Data records
____

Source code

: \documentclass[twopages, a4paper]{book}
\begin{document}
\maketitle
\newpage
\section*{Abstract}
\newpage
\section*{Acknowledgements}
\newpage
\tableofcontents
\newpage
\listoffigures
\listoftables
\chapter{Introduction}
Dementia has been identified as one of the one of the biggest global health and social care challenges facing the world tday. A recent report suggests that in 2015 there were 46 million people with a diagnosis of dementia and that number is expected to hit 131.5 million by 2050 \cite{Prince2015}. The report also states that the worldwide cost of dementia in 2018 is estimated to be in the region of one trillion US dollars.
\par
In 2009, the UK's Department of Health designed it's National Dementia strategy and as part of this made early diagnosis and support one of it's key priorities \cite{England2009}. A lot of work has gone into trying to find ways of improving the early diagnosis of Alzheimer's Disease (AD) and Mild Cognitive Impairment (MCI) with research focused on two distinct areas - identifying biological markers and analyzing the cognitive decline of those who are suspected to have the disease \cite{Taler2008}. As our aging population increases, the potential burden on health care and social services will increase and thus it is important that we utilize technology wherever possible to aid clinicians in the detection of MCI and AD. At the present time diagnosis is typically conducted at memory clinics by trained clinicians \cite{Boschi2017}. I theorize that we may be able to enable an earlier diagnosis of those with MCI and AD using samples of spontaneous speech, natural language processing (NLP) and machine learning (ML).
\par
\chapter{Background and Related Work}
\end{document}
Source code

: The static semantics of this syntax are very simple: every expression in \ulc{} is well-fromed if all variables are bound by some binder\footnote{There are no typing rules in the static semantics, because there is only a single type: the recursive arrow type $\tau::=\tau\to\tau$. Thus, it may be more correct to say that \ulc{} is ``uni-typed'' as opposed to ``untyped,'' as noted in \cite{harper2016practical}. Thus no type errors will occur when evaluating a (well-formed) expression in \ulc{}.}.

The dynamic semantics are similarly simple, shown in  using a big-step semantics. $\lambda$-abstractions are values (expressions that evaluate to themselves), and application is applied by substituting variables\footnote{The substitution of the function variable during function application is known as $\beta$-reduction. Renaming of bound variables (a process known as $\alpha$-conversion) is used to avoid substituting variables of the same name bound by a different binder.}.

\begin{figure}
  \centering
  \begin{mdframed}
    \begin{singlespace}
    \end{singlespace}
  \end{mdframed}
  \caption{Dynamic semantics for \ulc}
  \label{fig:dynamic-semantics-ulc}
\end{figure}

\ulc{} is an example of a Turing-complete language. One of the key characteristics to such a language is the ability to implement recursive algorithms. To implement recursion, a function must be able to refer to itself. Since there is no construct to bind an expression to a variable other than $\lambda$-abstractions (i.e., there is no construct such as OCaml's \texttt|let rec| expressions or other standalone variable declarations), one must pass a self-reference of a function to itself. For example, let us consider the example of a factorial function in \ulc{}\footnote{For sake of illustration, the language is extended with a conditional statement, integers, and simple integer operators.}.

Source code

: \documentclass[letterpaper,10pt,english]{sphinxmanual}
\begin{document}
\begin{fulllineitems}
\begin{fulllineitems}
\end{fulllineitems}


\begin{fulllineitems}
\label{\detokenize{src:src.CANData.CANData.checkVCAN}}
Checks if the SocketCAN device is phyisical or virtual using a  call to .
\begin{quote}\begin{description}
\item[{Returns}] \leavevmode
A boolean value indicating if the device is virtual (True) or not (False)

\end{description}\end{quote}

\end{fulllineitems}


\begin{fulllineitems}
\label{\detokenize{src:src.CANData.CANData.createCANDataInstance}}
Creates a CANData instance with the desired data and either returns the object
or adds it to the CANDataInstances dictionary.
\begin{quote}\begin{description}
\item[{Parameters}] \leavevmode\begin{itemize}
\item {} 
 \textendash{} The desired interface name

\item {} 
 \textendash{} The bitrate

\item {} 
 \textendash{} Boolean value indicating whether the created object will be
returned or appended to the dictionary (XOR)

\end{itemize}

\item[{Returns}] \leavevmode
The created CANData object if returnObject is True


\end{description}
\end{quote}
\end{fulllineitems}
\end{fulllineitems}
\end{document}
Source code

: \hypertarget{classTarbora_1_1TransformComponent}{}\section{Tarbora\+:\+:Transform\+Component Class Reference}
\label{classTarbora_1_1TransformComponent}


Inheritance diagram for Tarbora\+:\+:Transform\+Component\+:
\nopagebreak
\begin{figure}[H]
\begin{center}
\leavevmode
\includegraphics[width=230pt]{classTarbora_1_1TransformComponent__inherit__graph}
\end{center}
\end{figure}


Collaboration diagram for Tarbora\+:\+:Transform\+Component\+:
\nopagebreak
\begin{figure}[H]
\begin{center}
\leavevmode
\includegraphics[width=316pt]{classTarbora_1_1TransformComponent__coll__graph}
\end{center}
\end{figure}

____

TASK DIRECTIONS ▸ Out of the records above, pick each line that contains the string "True".

OUTPUT OF THE TASK ▸
A boolean value indicating if the device is virtual (True) or not (False)
The created CANData object if returnObject is True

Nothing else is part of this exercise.